News that Rick Majerus dies has brought sorrow to the world of college basketball as it remembers the portly, basketball obsessed coach.
Majerus, who led Utah to the 1998 NCAA final and had only one losing season in his 25 total years of coaching, died Saturday at age 64, The Associated Press reported.
Rick Majerus dies after spending several months in a Los Angeles hospital where he was undergoing evaluation for ongoing heart problems, the report noted.
Known as an exacting and unorthodox coach, Majerus had a knack for getting the most out of his sometimes-unusual rosters. He was a pioneer in seeking out international players, and at his final coaching stop at Saint Louis he had players from Australia and New Zealand.
Players also remembered Rick Majerus fondly.
“It was a unique experience, I’ll tell you that, and I loved every minute of it,” said Saint Louis guard Kyle Cassity. “A lot of people questioned the way he did things, but I loved it. He’d be hard as hell on you, but he really cared.”

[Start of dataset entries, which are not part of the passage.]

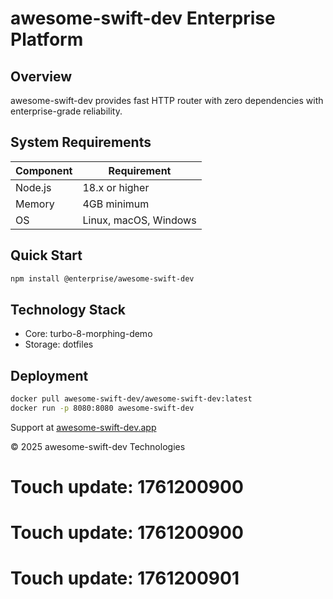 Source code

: # awesome-swift-dev Enterprise Platform

## Overview

awesome-swift-dev provides fast HTTP router with zero dependencies with enterprise-grade reliability.

## System Requirements

| Component | Requirement |
|-----------|-------------|
| Node.js | 18.x or higher |
| Memory | 4GB minimum |
| OS | Linux, macOS, Windows |

## Quick Start

```bash
npm install @enterprise/awesome-swift-dev
```

## Technology Stack

- Core: turbo-8-morphing-demo
- Storage: dotfiles

## Deployment

```bash
docker pull awesome-swift-dev/awesome-swift-dev:latest
docker run -p 8080:8080 awesome-swift-dev
```

Support at [awesome-swift-dev.app](https://awesome-swift-dev.app)

© 2025 awesome-swift-dev Technologies

# Touch update: 1761200900

# Touch update: 1761200900

# Touch update: 1761200901
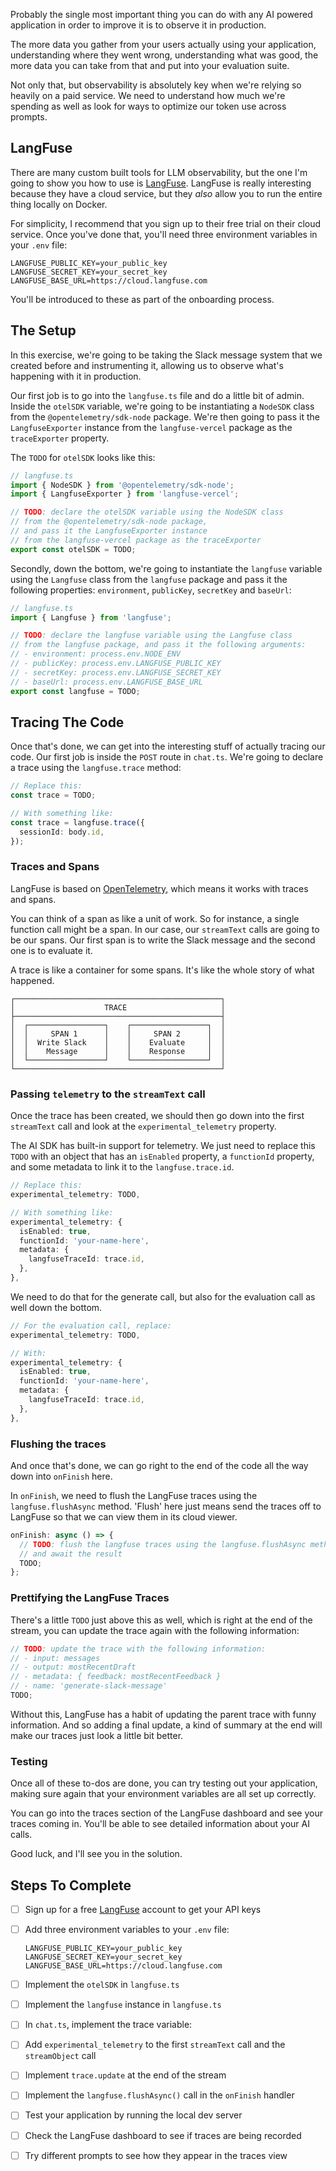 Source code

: Probably the single most important thing you can do with any AI powered application in order to improve it is to observe it in production.

The more data you gather from your users actually using your application, understanding where they went wrong, understanding what was good, the more data you can take from that and put into your evaluation suite.

Not only that, but observability is absolutely key when we're relying so heavily on a paid service. We need to understand how much we're spending as well as look for ways to optimize our token use across prompts.

## LangFuse

There are many custom built tools for LLM observability, but the one I'm going to show you how to use is [LangFuse](https://langfuse.com/). LangFuse is really interesting because they have a cloud service, but they _also_ allow you to run the entire thing locally on Docker.

For simplicity, I recommend that you sign up to their free trial on their cloud service. Once you've done that, you'll need three environment variables in your `.env` file:

```
LANGFUSE_PUBLIC_KEY=your_public_key
LANGFUSE_SECRET_KEY=your_secret_key
LANGFUSE_BASE_URL=https://cloud.langfuse.com
```

You'll be introduced to these as part of the onboarding process.

## The Setup

In this exercise, we're going to be taking the Slack message system that we created before and instrumenting it, allowing us to observe what's happening with it in production.

Our first job is to go into the `langfuse.ts` file and do a little bit of admin. Inside the `otelSDK` variable, we're going to be instantiating a `NodeSDK` class from the `@opentelemetry/sdk-node` package. We're then going to pass it the `LangfuseExporter` instance from the `langfuse-vercel` package as the `traceExporter` property.

The `TODO` for `otelSDK` looks like this:

```ts
// langfuse.ts
import { NodeSDK } from '@opentelemetry/sdk-node';
import { LangfuseExporter } from 'langfuse-vercel';

// TODO: declare the otelSDK variable using the NodeSDK class
// from the @opentelemetry/sdk-node package,
// and pass it the LangfuseExporter instance
// from the langfuse-vercel package as the traceExporter
export const otelSDK = TODO;
```

Secondly, down the bottom, we're going to instantiate the `langfuse` variable using the `Langfuse` class from the `langfuse` package and pass it the following properties: `environment`, `publicKey`, `secretKey` and `baseUrl`:

```ts
// langfuse.ts
import { Langfuse } from 'langfuse';

// TODO: declare the langfuse variable using the Langfuse class
// from the langfuse package, and pass it the following arguments:
// - environment: process.env.NODE_ENV
// - publicKey: process.env.LANGFUSE_PUBLIC_KEY
// - secretKey: process.env.LANGFUSE_SECRET_KEY
// - baseUrl: process.env.LANGFUSE_BASE_URL
export const langfuse = TODO;
```

## Tracing The Code

Once that's done, we can get into the interesting stuff of actually tracing our code. Our first job is inside the `POST` route in `chat.ts`. We're going to declare a trace using the `langfuse.trace` method:

```ts
// Replace this:
const trace = TODO;

// With something like:
const trace = langfuse.trace({
  sessionId: body.id,
});
```

### Traces and Spans

LangFuse is based on [OpenTelemetry](https://opentelemetry.io/), which means it works with traces and spans.

You can think of a span as like a unit of work. So for instance, a single function call might be a span. In our case, our `streamText` calls are going to be our spans. Our first span is to write the Slack message and the second one is to evaluate it.

A trace is like a container for some spans. It's like the whole story of what happened.

```
┌──────────────────────────────────────────────┐
│                    TRACE                     │
├──────────────────────────────────────────────┤
│  ┌─────────────────┐    ┌─────────────────┐  │
│  │     SPAN 1      │    │     SPAN 2      │  │
│  │  Write Slack    │    │    Evaluate     │  │
│  │    Message      │    │    Response     │  │
│  └─────────────────┘    └─────────────────┘  │
└──────────────────────────────────────────────┘
```

### Passing `telemetry` to the `streamText` call

Once the trace has been created, we should then go down into the first `streamText` call and look at the `experimental_telemetry` property.

The AI SDK has built-in support for telemetry. We just need to replace this `TODO` with an object that has an `isEnabled` property, a `functionId` property, and some metadata to link it to the `langfuse.trace.id`.

```ts
// Replace this:
experimental_telemetry: TODO,

// With something like:
experimental_telemetry: {
  isEnabled: true,
  functionId: 'your-name-here',
  metadata: {
    langfuseTraceId: trace.id,
  },
},
```

We need to do that for the generate call, but also for the evaluation call as well down the bottom.

```ts
// For the evaluation call, replace:
experimental_telemetry: TODO,

// With:
experimental_telemetry: {
  isEnabled: true,
  functionId: 'your-name-here',
  metadata: {
    langfuseTraceId: trace.id,
  },
},
```

### Flushing the traces

And once that's done, we can go right to the end of the code all the way down into `onFinish` here.

In `onFinish`, we need to flush the LangFuse traces using the `langfuse.flushAsync` method. 'Flush' here just means send the traces off to LangFuse so that we can view them in its cloud viewer.

```ts
onFinish: async () => {
  // TODO: flush the langfuse traces using the langfuse.flushAsync method
  // and await the result
  TODO;
};
```

### Prettifying the LangFuse Traces

There's a little `TODO` just above this as well, which is right at the end of the stream, you can update the trace again with the following information:

```ts
// TODO: update the trace with the following information:
// - input: messages
// - output: mostRecentDraft
// - metadata: { feedback: mostRecentFeedback }
// - name: 'generate-slack-message'
TODO;
```

Without this, LangFuse has a habit of updating the parent trace with funny information. And so adding a final update, a kind of summary at the end will make our traces just look a little bit better.

### Testing

Once all of these to-dos are done, you can try testing out your application, making sure again that your environment variables are all set up correctly.

You can go into the traces section of the LangFuse dashboard and see your traces coming in. You'll be able to see detailed information about your AI calls.

Good luck, and I'll see you in the solution.

## Steps To Complete

- [ ] Sign up for a free [LangFuse](https://langfuse.com) account to get your API keys

- [ ] Add three environment variables to your `.env` file:

  ```
  LANGFUSE_PUBLIC_KEY=your_public_key
  LANGFUSE_SECRET_KEY=your_secret_key
  LANGFUSE_BASE_URL=https://cloud.langfuse.com
  ```

- [ ] Implement the `otelSDK` in `langfuse.ts`

- [ ] Implement the `langfuse` instance in `langfuse.ts`

- [ ] In `chat.ts`, implement the trace variable:

- [ ] Add `experimental_telemetry` to the first `streamText` call and the `streamObject` call

- [ ] Implement `trace.update` at the end of the stream

- [ ] Implement the `langfuse.flushAsync()` call in the `onFinish` handler

- [ ] Test your application by running the local dev server

- [ ] Check the LangFuse dashboard to see if traces are being recorded

- [ ] Try different prompts to see how they appear in the traces view
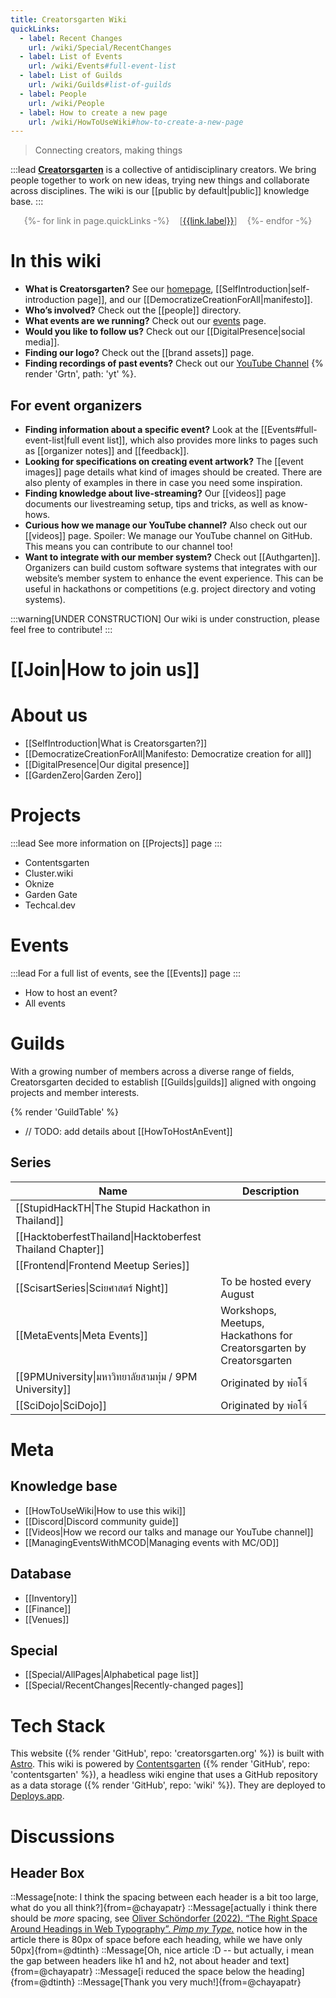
 ```yaml
---
title: Creatorsgarten Wiki
quickLinks:
  - label: Recent Changes
    url: /wiki/Special/RecentChanges
  - label: List of Events
    url: /wiki/Events#full-event-list
  - label: List of Guilds
    url: /wiki/Guilds#list-of-guilds
  - label: People
    url: /wiki/People
  - label: How to create a new page
    url: /wiki/HowToUseWiki#how-to-create-a-new-page
---
```


> Connecting creators, making things

<!-- wysiwyg-ignore-start -->

:::lead
**[Creatorsgarten](https://creatorsgarten.org/)** is a collective of antidisciplinary creators. We bring people together to work on new ideas, trying new things and collaborate across disciplines. The wiki is our [[public by default|public]] knowledge base.
:::

<div style="margin:1em 0; display: flex; flex-wrap: wrap; gap: 1rem; justify-content: center; color: #0008">
{%- for link in page.quickLinks -%}<span>[<a href="{{link.url}}">{{link.label}}</a>]</span>{%- endfor -%}
</div>

# In this wiki

- **What is Creatorsgarten?** See our [homepage](/), [[SelfIntroduction|self-introduction page]], and our [[DemocratizeCreationForAll|manifesto]].
- **Who’s involved?** Check out the [[people]] directory.
- **What events are we running?** Check out our [events](/events) page.
- **Would you like to follow us?** Check out our [[DigitalPresence|social media]].
- **Finding our logo?** Check out the [[brand assets]] page.
- **Finding recordings of past events?** Check out our [YouTube Channel](https://www.youtube.com/@creatorsgarten) {% render 'Grtn', path: 'yt' %}.

## For event organizers

- **Finding information about a specific event?** Look at the [[Events#full-event-list|full event list]], which also provides more links to pages such as [[organizer notes]] and [[feedback]].
- **Looking for specifications on creating event artwork?** The [[event images]] page details what kind of images should be created. There are also plenty of examples in there in case you need some inspiration.
- **Finding knowledge about live-streaming?** Our [[videos]] page documents our livestreaming setup, tips and tricks, as well as know-hows.
- **Curious how we manage our YouTube channel?** Also check out our [[videos]] page. Spoiler: We manage our YouTube channel on GitHub. This means you can contribute to our channel too!
- **Want to integrate with our member system?** Check out [[Authgarten]]. Organizers can build custom software systems that integrates with our website’s member system to enhance the event experience. This can be useful in hackathons or competitions (e.g. project directory and voting systems).

:::warning[UNDER CONSTRUCTION]
Our wiki is under construction, please feel free to contribute!
:::

<!-- wysiwyg-ignore-end -->

# [[Join|How to join us]]

# About us

- [[SelfIntroduction|What is Creatorsgarten?]]
- [[DemocratizeCreationForAll|Manifesto: Democratize creation for all]]
- [[DigitalPresence|Our digital presence]]
- [[GardenZero|Garden Zero]]

# Projects

:::lead
See more information on [[Projects]] page
:::

- Contentsgarten
- Cluster.wiki
- Oknize
- Garden Gate
- Techcal.dev

# Events

:::lead
For a full list of events, see the [[Events]] page
:::

- How to host an event?
- All events

# Guilds

With a growing number of members across a diverse range of fields, Creatorsgarten decided to establish [[Guilds|guilds]] aligned with ongoing projects and member interests.

{% render 'GuildTable' %}

- // TODO: add details about [[HowToHostAnEvent]]

## Series

<!-- wysiwyg-ignore-start -->

| Name                                                      | Description                                                         |
| --------------------------------------------------------- | ------------------------------------------------------------------- |
| [[StupidHackTH\|The Stupid Hackathon in Thailand]]        |
| [[HacktoberfestThailand\|Hacktoberfest Thailand Chapter]] |
| [[Frontend\|Frontend Meetup Series]]                      |
| [[ScisartSeries\|Sciยศาสตร์ Night]]                       | To be hosted every August                                           |
| [[MetaEvents\|Meta Events]]                               | Workshops, Meetups, Hackathons for Creatorsgarten by Creatorsgarten |
| [[9PMUniversity\|มหาวิทยาลัยสามทุ่ม / 9PM University]]    | Originated by พ่อโจ้                                                |
| [[SciDojo\|SciDojo]]                                      | Originated by พ่อโจ้                                                |

<!-- wysiwyg-ignore-end -->

# Meta

## Knowledge base

- [[HowToUseWiki|How to use this wiki]]
- [[Discord|Discord community guide]]
- [[Videos|How we record our talks and manage our YouTube channel]]
- [[ManagingEventsWithMCOD|Managing events with MC/OD]]

## Database

- [[Inventory]]
- [[Finance]]
- [[Venues]]

## Special

- [[Special/AllPages|Alphabetical page list]]
- [[Special/RecentChanges|Recently-changed pages]]

# Tech Stack

This website ({% render 'GitHub', repo: 'creatorsgarten.org' %}) is built with [Astro](https://astro.build/).
This wiki is powered by [Contentsgarten](https://contentsgarten.netlify.app/wiki/MainPage) ({% render 'GitHub', repo: 'contentsgarten' %}), a headless wiki engine that uses a GitHub repository as a data storage ({% render 'GitHub', repo: 'wiki' %}).
They are deployed to [Deploys.app](https://www.deploys.app/).

# Discussions

## Header Box

<!-- wysiwyg-ignore-start -->

::Message[note: I think the spacing between each header is a bit too large, what do you all think?]{from=@chayapatr}
::Message[actually i think there should be _more_ spacing, see [Oliver Schöndorfer (2022). “The Right Space Around Headings in Web Typography”. _Pimp my Type._](https://pimpmytype.com/hugo-md/) notice how in the article there is 80px of space before each heading, while we have only 50px]{from=@dtinth}
::Message[Oh, nice article :D -- but actually, i mean the gap between headers like h1 and h2, not about header and text]{from=@chayapatr}
::Message[i reduced the space below the heading]{from=@dtinth}
::Message[Thank you very much!]{from=@chayapatr}

<!-- wysiwyg-ignore-end -->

Majerus had planned on returning to Saint Louis again this season, but the team announced November 19 that his heart condition would leave him unable to coach. He helped lead the team back to the NCAA tournament last season after a 12-year drought. The team won its opening game and took No. 1 seed Michigan State to the wire before losing by four.
As Rick Majerus dies, he leaves a lasting legacy on the world of college basketball. He had a 25-year record of 517-216, including a 323-95 record at Utah.
“Rick left a lasting legacy at the University of Utah, not only for his incredible success and the national prominence he brought to our basketball program, but also for the tremendous impact he made on the young men who were fortunate enough to play on his teams,” Utah athletic director Dr. Chris Hill said in a statement.
“His standard of excellence extended beyond the basketball court and into the academic and personal success of his players. He will be deeply missed and we grieve for his family and all of his friends.”
Rick Majerus dies also leaving a reputation as a jovial and big-hearted coach. Yahoo! Sports writer Jeff Eisenberg recalls that when Majerus was introduced as coach at Saint Louis in 2007, the school’s president noted in his speech that Majerus’ last name means “great” in Latin. Majerus later corrected to reporters, “I think it means sausage-eater.”